= Howard Starks =

American poet

Howard Vernon Starks (December 7, 1929 – April 7, 2003) was an American poet from the U.S. state of Oklahoma. He is best known for his poem, "August: Osage County," which was one of the inspirations for Tracy Letts' Pulitzer Prize-winning play of the same name.

==Early life==
Starks was born December 7, 1929, in Shidler, Oklahoma. He graduated high school in Fittstown, Oklahoma and served in the U.S. Army before earning a bachelor's degree in education from East Central State College in Ada, Oklahoma. He began a career in education with two years in the Fox and Healdton, Oklahoma public schools before entering the University of Oklahoma graduate school. He taught as a graduate assistant in English before teaching at University of Nevada, Reno and University of Colorado Boulder.

==Higher education career==
In 1968 he came to Southeastern Oklahoma State University in Durant and remained until his retirement in 1995. He taught courses in humanities, mythology, modern poetry, and numerous branches of literature. He was very active in theater and drama at SOSU as a performer, director, costume designer and drama coach, and in 2002 he received the Distinguished Faculty Award from Southeastern State Oklahoma University for his meritorious service and accomplishments.

==Poetry==
After his retirement in 1995 he completed his first book of poetry, Family Album (A Collection of Poetry) for Running Board Press. It was a finalist in the 1997 Oklahoma Book Awards.

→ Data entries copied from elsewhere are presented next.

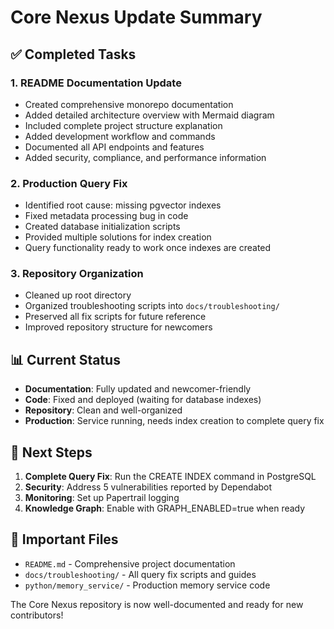 # Core Nexus Update Summary

## ✅ Completed Tasks

### 1. README Documentation Update
- Created comprehensive monorepo documentation
- Added detailed architecture overview with Mermaid diagram
- Included complete project structure explanation
- Added development workflow and commands
- Documented all API endpoints and features
- Added security, compliance, and performance information

### 2. Production Query Fix
- Identified root cause: missing pgvector indexes
- Fixed metadata processing bug in code
- Created database initialization scripts
- Provided multiple solutions for index creation
- Query functionality ready to work once indexes are created

### 3. Repository Organization
- Cleaned up root directory
- Organized troubleshooting scripts into `docs/troubleshooting/`
- Preserved all fix scripts for future reference
- Improved repository structure for newcomers

## 📊 Current Status

- **Documentation**: Fully updated and newcomer-friendly
- **Code**: Fixed and deployed (waiting for database indexes)
- **Repository**: Clean and well-organized
- **Production**: Service running, needs index creation to complete query fix

## 🎯 Next Steps

1. **Complete Query Fix**: Run the CREATE INDEX command in PostgreSQL
2. **Security**: Address 5 vulnerabilities reported by Dependabot
3. **Monitoring**: Set up Papertrail logging
4. **Knowledge Graph**: Enable with GRAPH_ENABLED=true when ready

## 📁 Important Files

- `README.md` - Comprehensive project documentation
- `docs/troubleshooting/` - All query fix scripts and guides
- `python/memory_service/` - Production memory service code

The Core Nexus repository is now well-documented and ready for new contributors!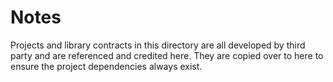 # Notes

Projects and library contracts in this directory are all developed by third party and are referenced and credited here. They are copied over to here to ensure the project dependencies always exist.
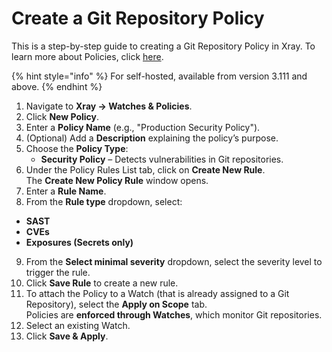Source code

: # Create a Git Repository Policy

This is a step-by-step guide to creating a Git Repository Policy in Xray. To learn more about Policies, click [here](https://jfrog.com/help/r/_SD6R0PIfl9UZ1cNTXRYqw/WI2fDnZnwCEv49GKXl40Pg).

{% hint style="info" %}
For self-hosted, available from version 3.111 and above.
{% endhint %}

1. Navigate to **Xray → Watches & Policies**.
2. Click **New Policy**.
3. Enter a **Policy Name** (e.g., "Production Security Policy").
4. (Optional) Add a **Description** explaining the policy’s purpose.
5. Choose the **Policy Type**:
   * **Security Policy** – Detects vulnerabilities in Git repositories.
6. Under the Policy Rules List tab, click on **Create New Rule**.\
   The **Create New Policy Rule** window opens.
7. Enter a **Rule Name**.
8. From the **Rule type** dropdown, select:

* **SAST**
* **CVEs**
* **Exposures (Secrets only)**

9. From the **Select minimal severity** dropdown, select the severity level to trigger the rule.
10. Click **Save Rule** to create a new rule.
11. To attach the Policy to a Watch (that is already assigned to a Git Repository), select the **Apply on Scope** tab. \
    Policies are **enforced through Watches**, which monitor Git repositories.
12. Select an existing Watch.
13. Click **Save & Apply**.
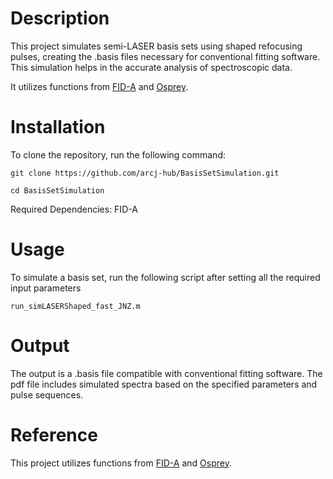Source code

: # Description
This project simulates semi-LASER basis sets using shaped refocusing pulses, creating the .basis files necessary for conventional fitting software. This simulation helps in the accurate analysis of spectroscopic data.

It utilizes functions from [FID-A](https://www.opensourceimaging.org/project/fid-a-advanced-processing-and-simulation-of-mr-spectroscopy/) and [Osprey](https://schorschinho.github.io/osprey/).

# Installation
To clone the repository, run the following command:

`git clone https://github.com/arcj-hub/BasisSetSimulation.git`

`cd BasisSetSimulation`

Required Dependencies: FID-A

# Usage
To simulate a basis set, run the following script after setting all the required input parameters

`run_simLASERShaped_fast_JNZ.m`

# Output

The output is a .basis file compatible with conventional fitting software. The pdf file includes simulated spectra based on the specified parameters and pulse sequences.


# Reference

This project utilizes functions from [FID-A](https://www.opensourceimaging.org/project/fid-a-advanced-processing-and-simulation-of-mr-spectroscopy/) and [Osprey](https://schorschinho.github.io/osprey/).

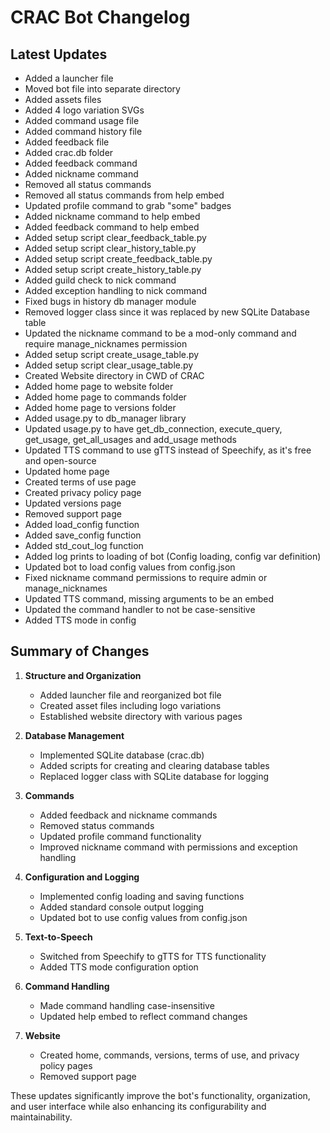 # CRAC Bot Changelog

## Latest Updates

+ Added a launcher file
+ Moved bot file into separate directory
+ Added assets files 
+ Added 4 logo variation SVGs
+ Added command usage file
+ Added command history file
+ Added feedback file
+ Added crac.db folder
+ Added feedback command
+ Added nickname command
+ Removed all status commands
+ Removed all status commands from help embed
+ Updated profile command to grab "some" badges
+ Added nickname command to help embed
+ Added feedback command to help embed
+ Added setup script clear_feedback_table.py
+ Added setup script clear_history_table.py
+ Added setup script create_feedback_table.py
+ Added setup script create_history_table.py
+ Added guild check to nick command
+ Added exception handling to nick command
+ Fixed bugs in history db manager module
+ Removed logger class since it was replaced by new SQLite Database table
+ Updated the nickname command to be a mod-only command and require manage_nicknames permission
+ Added setup script create_usage_table.py
+ Added setup script clear_usage_table.py
+ Created Website directory in CWD of CRAC
+ Added home page to website folder
+ Added home page to commands folder
+ Added home page to versions folder
+ Added usage.py to db_manager library
+ Updated usage.py to have get_db_connection, execute_query, get_usage, get_all_usages and add_usage methods
+ Updated TTS command to use gTTS instead of Speechify, as it's free and open-source
+ Updated home page
+ Created terms of use page
+ Created privacy policy page
+ Updated versions page
+ Removed support page
+ Added load_config function
+ Added save_config function
+ Added std_cout_log function
+ Added log prints to loading of bot (Config loading, config var definition)
+ Updated bot to load config values from config.json
+ Fixed nickname command permissions to require admin or manage_nicknames
+ Updated TTS command, missing arguments to be an embed
+ Updated the command handler to not be case-sensitive
+ Added TTS mode in config

## Summary of Changes

1. **Structure and Organization**
   - Added launcher file and reorganized bot file
   - Created asset files including logo variations
   - Established website directory with various pages

2. **Database Management**
   - Implemented SQLite database (crac.db)
   - Added scripts for creating and clearing database tables
   - Replaced logger class with SQLite database for logging

3. **Commands**
   - Added feedback and nickname commands
   - Removed status commands
   - Updated profile command functionality
   - Improved nickname command with permissions and exception handling

4. **Configuration and Logging**
   - Implemented config loading and saving functions
   - Added standard console output logging
   - Updated bot to use config values from config.json

5. **Text-to-Speech**
   - Switched from Speechify to gTTS for TTS functionality
   - Added TTS mode configuration option

6. **Command Handling**
   - Made command handling case-insensitive
   - Updated help embed to reflect command changes

7. **Website**
   - Created home, commands, versions, terms of use, and privacy policy pages
   - Removed support page

These updates significantly improve the bot's functionality, organization, and user interface while also enhancing its configurability and maintainability.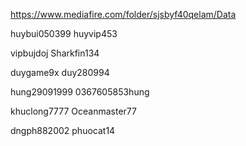 https://www.mediafire.com/folder/sjsbyf40qelam/Data

huybui050399 
huyvip453

vipbujdoj
Sharkfin134

duygame9x
duy280994

hung29091999
0367605853hung

khuclong7777
Oceanmaster77

dngph882002
phuocat14
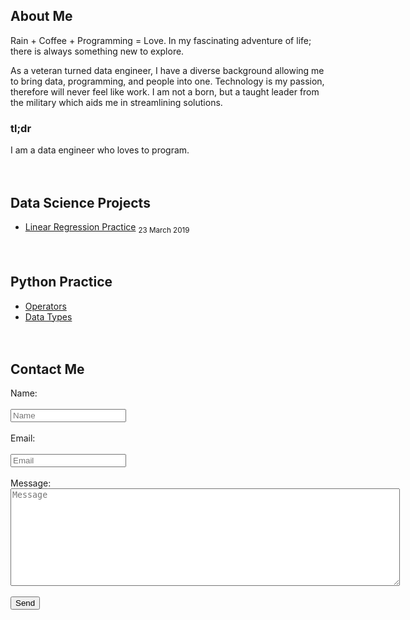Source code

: ## About Me
Rain + Coffee + Programming = Love. In my fascinating adventure of life; there is always something new to explore.

As a veteran turned data engineer, I have a diverse background allowing me to bring data, programming, and people into one. Technology is my passion, therefore will never feel like work. I am not a born, but a taught leader from the military which aids me in streamlining solutions.

### tl;dr
I am a data engineer who loves to program.
<br/><br/><br/>

## Data Science Projects
 * [Linear Regression Practice](./linear-regression-practice) <sub>23 March 2019</sub>
<br/><br/><br/>

## Python Practice
 * [Operators](./python-operators)
 * [Data Types](./python-dtypes)
<br/><br/><br/>

## Contact Me

<script type="text/javascript">var submitted=false;</script>
<iframe name="hidden_iframe" id="hidden_iframe" style="display:none;" onload="if(submitted)  {window.location='http://davidcapella.com';}"></iframe>

<form action="https://docs.google.com/forms/d/e/1FAIpQLScfEWsu7Q6izDrX7FvOI3PnVkPyTnS1p_vhvCNSzziUknuO2A/formResponse" method="post" target="hidden_iframe" 
onsubmit="submitted=true;">
  <label>Name:</label>
  <br><br>
  <input name="entry.894931768" type="text" placeholder="Name" />
  <br><br>
  <label>Email:</label>
  <br><br>
  <input name="entry.155938160" type="email" placeholder="Email"/>
  <br><br>
  <label>Message:</label><br>
  <textarea rows="10" cols="75" name="entry.801311056" placeholder="Message"></textarea>
  <br><br>
  <input type="submit" value="Send" />

</form>
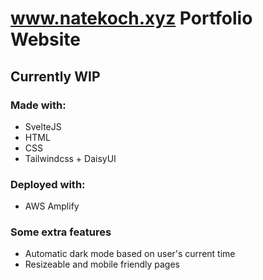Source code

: # www.natekoch.xyz Portfolio Website

## Currently WIP

### Made with:

* SvelteJS
* HTML
* CSS
* Tailwindcss + DaisyUI

### Deployed with:

* AWS Amplify

### Some extra features

* Automatic dark mode based on user's current time
* Resizeable and mobile friendly pages
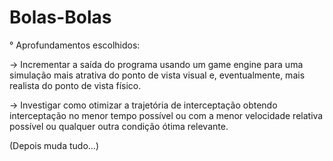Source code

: # Bolas-Bolas
° Aprofundamentos escolhidos:

-> Incrementar a saída do programa usando um game engine para uma
simulação mais atrativa do ponto de vista visual e, eventualmente, mais
realista do ponto de vista físico.

-> Investigar como otimizar a trajetória de interceptação obtendo interceptação
no menor tempo possível ou com a menor velocidade relativa possível ou
qualquer outra condição ótima relevante.

(Depois muda tudo...)
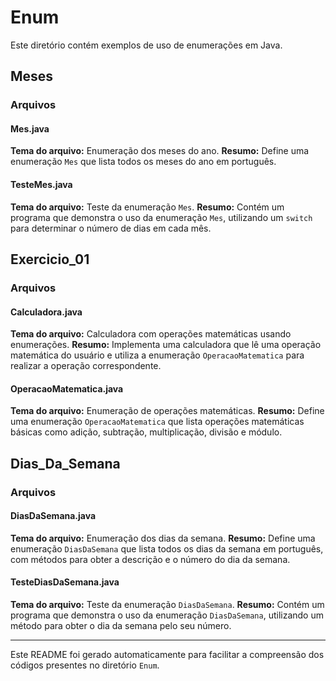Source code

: # Enum

Este diretório contém exemplos de uso de enumerações em Java.

## Meses

### Arquivos

#### Mes.java
**Tema do arquivo:** Enumeração dos meses do ano.
**Resumo:** Define uma enumeração `Mes` que lista todos os meses do ano em português.

#### TesteMes.java
**Tema do arquivo:** Teste da enumeração `Mes`.
**Resumo:** Contém um programa que demonstra o uso da enumeração `Mes`, utilizando um `switch` para determinar o número de dias em cada mês.

## Exercicio_01

### Arquivos

#### Calculadora.java
**Tema do arquivo:** Calculadora com operações matemáticas usando enumerações.
**Resumo:** Implementa uma calculadora que lê uma operação matemática do usuário e utiliza a enumeração `OperacaoMatematica` para realizar a operação correspondente.

#### OperacaoMatematica.java
**Tema do arquivo:** Enumeração de operações matemáticas.
**Resumo:** Define uma enumeração `OperacaoMatematica` que lista operações matemáticas básicas como adição, subtração, multiplicação, divisão e módulo.

## Dias_Da_Semana

### Arquivos

#### DiasDaSemana.java
**Tema do arquivo:** Enumeração dos dias da semana.
**Resumo:** Define uma enumeração `DiasDaSemana` que lista todos os dias da semana em português, com métodos para obter a descrição e o número do dia da semana.

#### TesteDiasDaSemana.java
**Tema do arquivo:** Teste da enumeração `DiasDaSemana`.
**Resumo:** Contém um programa que demonstra o uso da enumeração `DiasDaSemana`, utilizando um método para obter o dia da semana pelo seu número.

---

Este README foi gerado automaticamente para facilitar a compreensão dos códigos presentes no diretório `Enum`.
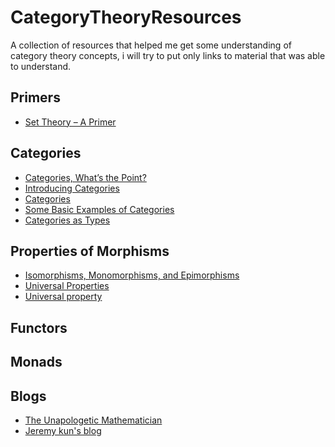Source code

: # CategoryTheoryResources

A collection of resources that helped me get some understanding of category theory concepts, 
i will try to put only links to material that was able to understand.

## Primers 
* [Set Theory – A Primer](https://jeremykun.com/2011/07/09/set-theory-a-primer/)

## Categories
* [Categories, What’s the Point?](https://jeremykun.com/2013/04/16/categories-whats-the-point/)
* [Introducing Categories](https://jeremykun.com/2013/04/24/introducing-categories/)
* [Categories](https://unapologetic.wordpress.com/2007/05/22/categories/)
* [Some Basic Examples of Categories](http://scienceblogs.com/goodmath/2006/06/09/some-basic-examples-of-categor/)
* [Categories as Types](https://jeremykun.com/2013/05/04/categories-as-types/)

## Properties of Morphisms
* [Isomorphisms, Monomorphisms, and Epimorphisms](https://jeremykun.com/2013/05/15/properties-of-morphisms/)
* [Universal Properties](https://jeremykun.com/2013/05/24/universal-properties/)
* [Universal property](https://en.wikipedia.org/wiki/Universal_property)

## Functors

## Monads

## Blogs
* [The Unapologetic Mathematician](https://unapologetic.wordpress.com/)
* [Jeremy kun's blog](https://jeremykun.com/)
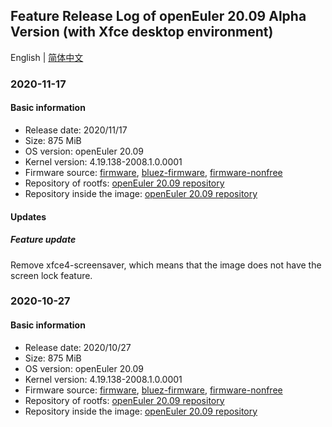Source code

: ## Feature Release Log of openEuler 20.09 Alpha Version (with Xfce desktop environment)

English | [简体中文](./changelog-20.09-desktop.md)

### 2020-11-17

#### Basic information

- Release date: 2020/11/17
- Size: 875 MiB
- OS version: openEuler 20.09
- Kernel version: 4.19.138-2008.1.0.0001
- Firmware source: [firmware](https://github.com/raspberrypi/firmware), [bluez-firmware](https://github.com/RPi-Distro/bluez-firmware), [firmware-nonfree](https://github.com/RPi-Distro/firmware-nonfree)
- Repository of rootfs: [openEuler 20.09 repository](https://repo.openeuler.org/openEuler-20.09/)
- Repository inside the image: [openEuler 20.09 repository](https://repo.openeuler.org/openEuler-20.09/)

#### Updates

##### Feature update

Remove xfce4-screensaver, which means that the image does not have the screen lock feature.

### 2020-10-27

#### Basic information

- Release date: 2020/10/27
- Size: 875 MiB
- OS version: openEuler 20.09
- Kernel version: 4.19.138-2008.1.0.0001
- Firmware source: [firmware](https://github.com/raspberrypi/firmware), [bluez-firmware](https://github.com/RPi-Distro/bluez-firmware), [firmware-nonfree](https://github.com/RPi-Distro/firmware-nonfree)
- Repository of rootfs: [openEuler 20.09 repository](https://repo.openeuler.org/openEuler-20.09/)
- Repository inside the image: [openEuler 20.09 repository](https://repo.openeuler.org/openEuler-20.09/)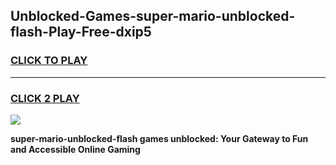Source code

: 
## Unblocked-Games-super-mario-unblocked-flash-Play-Free-dxip5
<h3>
<a href="https://premium76.site?title=super-mario-unblocked-flash&ref=23A">CLICK TO PLAY</a></h3>
<hr>

<h3>
<a href="https://premium76.site?title=super-mario-unblocked-flash&ref=23A">CLICK 2 PLAY</a>
  
</h3>

<a href="https://premium76.site?title=super-mario-unblocked-flash&ref=23A"><img src="https://clearcache.store/games.png"></a>


**super-mario-unblocked-flash games unblocked: Your Gateway to Fun and Accessible Online Gaming**
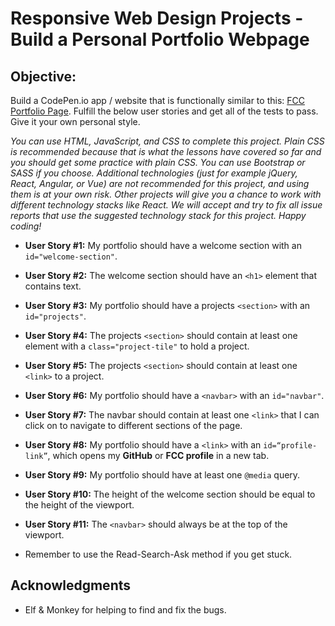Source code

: 
# Responsive Web Design Projects - Build a Personal Portfolio Webpage

## Objective: 
Build a CodePen.io app / website that is functionally similar to this: [FCC Portfolio Page](https://codepen.io/freeCodeCamp/full/zNBOYG).
Fulfill the below user stories and get all of the tests to pass. Give it your own personal style.

*You can use HTML, JavaScript, and CSS to complete this project. Plain CSS is recommended because that is what the lessons have covered so far and you should get some practice with plain CSS. You can use Bootstrap or SASS if you choose. Additional technologies (just for example jQuery, React, Angular, or Vue) are not recommended for this project, and using them is at your own risk. Other projects will give you a chance to work with different technology stacks like React. We will accept and try to fix all issue reports that use the suggested technology stack for this project. Happy coding!*

* **User Story #1:** My portfolio should have a welcome section with an `id="welcome-section"`.
* **User Story #2:** The welcome section should have an `<h1>` element that contains text.
* **User Story #3:** My portfolio should have a projects `<section>` with an `id="projects"`.
* **User Story #4:** The projects `<section>` should contain at least one element with a `class="project-tile"` to hold a project.
* **User Story #5:** The projects `<section>` should contain at least one `<link>` to a project.
* **User Story #6:** My portfolio should have a `<navbar>` with an `id="navbar"`.
* **User Story #7:** The navbar should contain at least one `<link>` that I can click on to navigate to different sections of the page.
* **User Story #8:** My portfolio should have a `<link>` with an `id=“profile-link”`, which opens my **GitHub** or **FCC profile** in a new tab.
* **User Story #9:** My portfolio should have at least one `@media` query.
* **User Story #10:** The height of the welcome section should be equal to the height of the viewport.
* **User Story #11:** The `<navbar>` should always be at the top of the viewport.

* Remember to use the Read-Search-Ask method if you get stuck.

## Acknowledgments
* Elf & Monkey for helping to find and fix the bugs.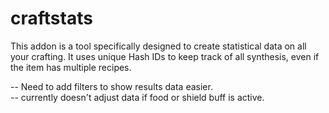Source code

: # craftstats
This addon is a tool specifically designed to create statistical data on all your crafting. It uses unique Hash IDs to keep track of all synthesis, even if the item has multiple recipes.

-- Need to add filters to show results data easier.  
-- currently doesn't adjust data if food or shield buff is active.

The collection contained fifteen poems, but one poem from the book, "August: Osage County," has achieved both national and international prominence because of Tracy Letts' play of the same name. Letts' drama won the Pulitzer Prize and the Tony Award for best play of 2008.
"I could never come up with a title as brilliant as 'August: Osage County.' Mr. Howard Starks, gentleman, teacher, poet, genius, mentor, friend, created that title for an extraordinary poem that is one of the inspirations for my play. I steal the title with deference, yet without apology — Howard, I'm sure, would have it no other way — and I dedicate this play to his memory."

After his death a tribute to Starks was part of Southeastern's year-long commemoration of the university's centennial.